Among the Republicans there are two camps. The expected one said that Obama’s plan was too much and too soon of a reduction of troop strength. That camp has, for almost ten years, strongly supported our taking the most aggressive stance in the wars in Iraq and Afghanistan. The unexpected other Republican camp is in favor of the drawdown; because it will save the U.S. a lot of money. That is becoming a more popular theme on both sides of the isle; because it is a popular sentiment with many voters.

Many Democrats have long been in favor of bringing our troops home; quickly and in big numbers. They say Obama’s plan is too few and too slow in bringing the troops home.
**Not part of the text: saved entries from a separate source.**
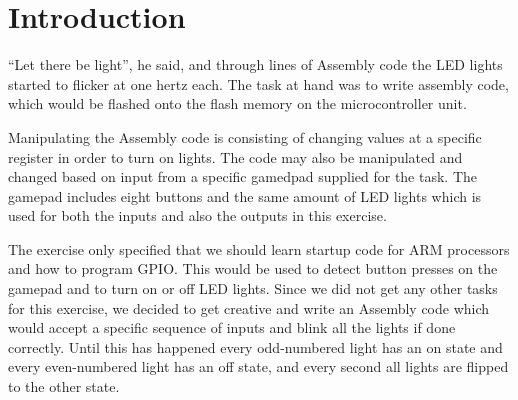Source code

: \chapter{Introduction}

``Let there be light'', he said, and through lines of Assembly code the LED
lights started to flicker at one hertz each. The task at hand was to write
assembly code, which would be flashed onto the flash memory on the
microcontroller unit.

Manipulating the Assembly code is consisting of changing values at a specific
register in order to turn on lights. The code may also be manipulated and
changed based on input from a specific gamedpad supplied for the task. The
gamepad includes eight buttons and the same amount of LED lights which is used
for both the inputs and also the outputs in this exercise.

The exercise only specified that we should learn startup code for ARM
processors and how to program GPIO. This would be used to detect button presses
on the gamepad and to turn on or off LED lights. Since we did not get any other
tasks for this exercise, we decided to get creative and write an Assembly code
which would accept a specific sequence of inputs and blink all the lights if
done correctly. Until this has happened every odd-numbered light has an on
state and every even-numbered light has an off state, and every second all
lights are flipped to the other state.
Some of them are also motivated by reducing the spending on the wars; but they also couple that with saying the spending should be done at home. The President said pretty much the same thing in his speech. Others in the Democratic Party are anti-war in any and every form. Most of those are from the boomer generation; whose first experience with war — Vietnam — was traumatic and has cast a long shadow over their thinking about war ever since.

Although some members of both parties saying that the money spent on the wars should be used to address problems here at home; but it doesn’t actually work like that. That’s because there are many politicians and voters, here at home, which see the military-industrial complex as a jobs program. That’s invariably true if there is a lot of military production in the home state or district. So a drawdown of troops from overseas doesn’t necessarily mean a corresponding reduction in defense spending or a change in the where and how of domestic spending.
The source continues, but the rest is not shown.